>>
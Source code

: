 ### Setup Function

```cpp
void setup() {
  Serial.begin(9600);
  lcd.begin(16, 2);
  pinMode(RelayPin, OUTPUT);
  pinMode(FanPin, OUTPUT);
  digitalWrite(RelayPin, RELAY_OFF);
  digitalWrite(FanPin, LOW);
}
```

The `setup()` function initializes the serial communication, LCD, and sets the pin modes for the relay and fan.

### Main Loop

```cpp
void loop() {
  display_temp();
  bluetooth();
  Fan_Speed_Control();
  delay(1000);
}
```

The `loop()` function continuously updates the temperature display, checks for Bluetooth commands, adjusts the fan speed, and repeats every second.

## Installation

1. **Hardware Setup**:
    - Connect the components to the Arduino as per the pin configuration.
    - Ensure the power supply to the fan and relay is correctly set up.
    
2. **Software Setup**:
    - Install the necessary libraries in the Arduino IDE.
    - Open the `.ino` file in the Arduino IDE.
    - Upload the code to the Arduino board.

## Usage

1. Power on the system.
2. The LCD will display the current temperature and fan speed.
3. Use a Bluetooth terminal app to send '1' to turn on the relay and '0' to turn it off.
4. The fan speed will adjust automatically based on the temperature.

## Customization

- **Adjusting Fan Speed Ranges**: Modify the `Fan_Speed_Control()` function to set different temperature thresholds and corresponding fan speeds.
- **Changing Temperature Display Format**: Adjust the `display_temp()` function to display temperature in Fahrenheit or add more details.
<<
▸ WHAT YOU SHOULD DO: Using the material above, quote the first line and each line after it, stopping at and including the line that holds "## Installation".

▸ OUTPUT BELOW:
Source code

: ### Setup Function

```cpp
void setup() {
  Serial.begin(9600);
  lcd.begin(16, 2);
  pinMode(RelayPin, OUTPUT);
  pinMode(FanPin, OUTPUT);
  digitalWrite(RelayPin, RELAY_OFF);
  digitalWrite(FanPin, LOW);
}
```

The `setup()` function initializes the serial communication, LCD, and sets the pin modes for the relay and fan.

### Main Loop

```cpp
void loop() {
  display_temp();
  bluetooth();
  Fan_Speed_Control();
  delay(1000);
}
```

The `loop()` function continuously updates the temperature display, checks for Bluetooth commands, adjusts the fan speed, and repeats every second.

## Installation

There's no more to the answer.